What this task involves: Which lines of the records contain "newHead"? Collect every one of them.

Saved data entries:
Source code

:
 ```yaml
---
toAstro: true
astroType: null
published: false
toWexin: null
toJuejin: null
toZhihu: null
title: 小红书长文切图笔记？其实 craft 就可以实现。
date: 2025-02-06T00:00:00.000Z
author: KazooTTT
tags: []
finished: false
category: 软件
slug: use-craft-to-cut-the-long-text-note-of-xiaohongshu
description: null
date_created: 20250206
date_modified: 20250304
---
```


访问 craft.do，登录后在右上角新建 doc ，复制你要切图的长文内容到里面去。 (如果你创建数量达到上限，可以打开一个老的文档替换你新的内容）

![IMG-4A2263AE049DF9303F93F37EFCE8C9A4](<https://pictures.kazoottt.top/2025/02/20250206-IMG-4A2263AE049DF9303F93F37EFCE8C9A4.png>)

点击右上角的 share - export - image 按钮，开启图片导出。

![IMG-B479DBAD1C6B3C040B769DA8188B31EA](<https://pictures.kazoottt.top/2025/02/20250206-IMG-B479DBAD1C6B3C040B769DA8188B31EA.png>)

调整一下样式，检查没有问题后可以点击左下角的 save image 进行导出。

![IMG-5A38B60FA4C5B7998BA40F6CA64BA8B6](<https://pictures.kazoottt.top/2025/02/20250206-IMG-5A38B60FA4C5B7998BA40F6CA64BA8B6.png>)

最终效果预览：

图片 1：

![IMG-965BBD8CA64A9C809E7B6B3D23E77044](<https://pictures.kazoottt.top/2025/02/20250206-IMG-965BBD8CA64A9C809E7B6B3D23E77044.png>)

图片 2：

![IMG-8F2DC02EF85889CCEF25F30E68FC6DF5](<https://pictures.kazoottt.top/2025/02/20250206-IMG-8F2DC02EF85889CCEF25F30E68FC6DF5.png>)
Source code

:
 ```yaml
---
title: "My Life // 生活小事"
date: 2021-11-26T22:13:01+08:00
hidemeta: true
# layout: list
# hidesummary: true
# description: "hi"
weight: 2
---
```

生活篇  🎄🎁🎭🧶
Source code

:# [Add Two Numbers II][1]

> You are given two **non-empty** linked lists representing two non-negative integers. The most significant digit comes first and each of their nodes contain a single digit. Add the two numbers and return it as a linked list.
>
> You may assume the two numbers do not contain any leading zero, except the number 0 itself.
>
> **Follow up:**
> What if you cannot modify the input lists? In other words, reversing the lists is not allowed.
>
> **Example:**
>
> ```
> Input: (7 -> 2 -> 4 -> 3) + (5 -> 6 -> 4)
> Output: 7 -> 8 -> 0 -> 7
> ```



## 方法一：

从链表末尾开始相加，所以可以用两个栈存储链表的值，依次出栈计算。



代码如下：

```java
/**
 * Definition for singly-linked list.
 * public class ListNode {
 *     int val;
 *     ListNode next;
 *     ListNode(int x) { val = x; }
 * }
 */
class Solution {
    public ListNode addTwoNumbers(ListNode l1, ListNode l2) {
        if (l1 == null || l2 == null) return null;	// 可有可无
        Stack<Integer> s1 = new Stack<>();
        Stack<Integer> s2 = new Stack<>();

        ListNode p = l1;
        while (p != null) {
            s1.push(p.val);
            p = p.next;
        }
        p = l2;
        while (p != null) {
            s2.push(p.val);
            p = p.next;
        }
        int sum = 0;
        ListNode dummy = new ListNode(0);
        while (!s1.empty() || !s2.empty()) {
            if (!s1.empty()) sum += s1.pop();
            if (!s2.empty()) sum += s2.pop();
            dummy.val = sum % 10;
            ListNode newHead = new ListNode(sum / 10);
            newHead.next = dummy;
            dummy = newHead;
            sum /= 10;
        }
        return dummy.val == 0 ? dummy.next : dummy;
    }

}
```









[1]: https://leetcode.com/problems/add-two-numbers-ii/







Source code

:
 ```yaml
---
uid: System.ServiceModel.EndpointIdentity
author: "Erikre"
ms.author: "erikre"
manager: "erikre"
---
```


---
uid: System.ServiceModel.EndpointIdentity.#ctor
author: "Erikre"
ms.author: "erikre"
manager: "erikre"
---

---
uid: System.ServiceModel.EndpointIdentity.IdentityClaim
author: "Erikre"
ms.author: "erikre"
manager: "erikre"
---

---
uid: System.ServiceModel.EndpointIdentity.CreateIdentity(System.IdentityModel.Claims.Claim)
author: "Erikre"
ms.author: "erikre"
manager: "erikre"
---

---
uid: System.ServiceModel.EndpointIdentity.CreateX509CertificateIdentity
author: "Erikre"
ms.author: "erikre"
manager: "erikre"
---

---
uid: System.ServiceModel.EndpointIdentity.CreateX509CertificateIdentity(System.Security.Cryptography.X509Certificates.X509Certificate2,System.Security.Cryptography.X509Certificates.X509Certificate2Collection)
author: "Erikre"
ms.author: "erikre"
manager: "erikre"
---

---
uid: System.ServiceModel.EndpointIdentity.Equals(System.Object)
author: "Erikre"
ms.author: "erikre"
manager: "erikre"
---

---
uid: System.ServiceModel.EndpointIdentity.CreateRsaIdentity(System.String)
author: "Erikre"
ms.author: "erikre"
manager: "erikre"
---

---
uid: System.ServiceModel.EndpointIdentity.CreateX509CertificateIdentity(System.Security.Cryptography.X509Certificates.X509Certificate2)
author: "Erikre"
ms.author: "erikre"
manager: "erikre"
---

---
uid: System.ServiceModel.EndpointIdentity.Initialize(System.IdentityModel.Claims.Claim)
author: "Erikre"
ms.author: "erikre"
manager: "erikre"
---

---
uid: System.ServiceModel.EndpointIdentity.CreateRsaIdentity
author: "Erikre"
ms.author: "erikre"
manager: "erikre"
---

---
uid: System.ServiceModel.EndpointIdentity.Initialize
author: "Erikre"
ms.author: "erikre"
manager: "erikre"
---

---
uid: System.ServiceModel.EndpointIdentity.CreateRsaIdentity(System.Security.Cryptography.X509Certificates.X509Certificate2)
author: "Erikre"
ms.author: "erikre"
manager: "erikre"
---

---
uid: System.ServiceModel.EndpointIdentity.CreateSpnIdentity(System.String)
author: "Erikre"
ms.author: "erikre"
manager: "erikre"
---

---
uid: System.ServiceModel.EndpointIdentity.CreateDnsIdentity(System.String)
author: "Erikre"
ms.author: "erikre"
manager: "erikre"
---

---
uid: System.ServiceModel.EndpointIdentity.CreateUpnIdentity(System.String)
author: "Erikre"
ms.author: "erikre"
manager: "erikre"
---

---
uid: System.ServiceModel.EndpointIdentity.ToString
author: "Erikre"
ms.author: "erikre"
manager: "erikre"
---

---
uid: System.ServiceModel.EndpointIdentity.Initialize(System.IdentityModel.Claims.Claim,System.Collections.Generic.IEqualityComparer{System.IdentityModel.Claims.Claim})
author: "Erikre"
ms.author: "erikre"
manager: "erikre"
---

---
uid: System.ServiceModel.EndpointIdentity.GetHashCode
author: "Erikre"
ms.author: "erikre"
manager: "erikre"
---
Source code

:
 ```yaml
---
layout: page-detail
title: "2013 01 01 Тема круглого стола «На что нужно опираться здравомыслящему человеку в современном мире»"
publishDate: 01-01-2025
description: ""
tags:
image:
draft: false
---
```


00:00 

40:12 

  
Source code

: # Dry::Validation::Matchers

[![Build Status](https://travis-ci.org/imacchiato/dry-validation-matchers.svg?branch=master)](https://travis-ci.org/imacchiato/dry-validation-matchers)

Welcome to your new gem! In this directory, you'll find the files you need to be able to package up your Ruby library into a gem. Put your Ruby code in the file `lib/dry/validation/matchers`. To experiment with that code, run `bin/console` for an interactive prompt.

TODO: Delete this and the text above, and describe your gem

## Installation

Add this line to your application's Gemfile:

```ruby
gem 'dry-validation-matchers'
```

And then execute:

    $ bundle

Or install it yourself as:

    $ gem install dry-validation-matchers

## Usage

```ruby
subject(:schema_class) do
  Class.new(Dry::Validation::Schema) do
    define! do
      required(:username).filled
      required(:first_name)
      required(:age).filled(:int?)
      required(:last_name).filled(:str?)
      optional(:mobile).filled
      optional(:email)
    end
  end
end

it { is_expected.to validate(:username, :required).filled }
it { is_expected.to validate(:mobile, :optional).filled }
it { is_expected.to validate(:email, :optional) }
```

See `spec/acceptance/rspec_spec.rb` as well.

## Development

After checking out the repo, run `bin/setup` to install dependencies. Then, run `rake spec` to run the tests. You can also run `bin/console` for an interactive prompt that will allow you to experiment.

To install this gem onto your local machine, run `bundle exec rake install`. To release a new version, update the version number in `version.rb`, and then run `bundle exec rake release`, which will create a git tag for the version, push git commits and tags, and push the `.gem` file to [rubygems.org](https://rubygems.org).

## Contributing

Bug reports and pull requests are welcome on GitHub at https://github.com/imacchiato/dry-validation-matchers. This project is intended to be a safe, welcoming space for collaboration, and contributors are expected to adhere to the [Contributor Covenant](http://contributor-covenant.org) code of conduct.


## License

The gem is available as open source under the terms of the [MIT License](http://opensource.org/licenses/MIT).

Answer below:
            ListNode newHead = new ListNode(sum / 10);
            newHead.next = dummy;
            dummy = newHead;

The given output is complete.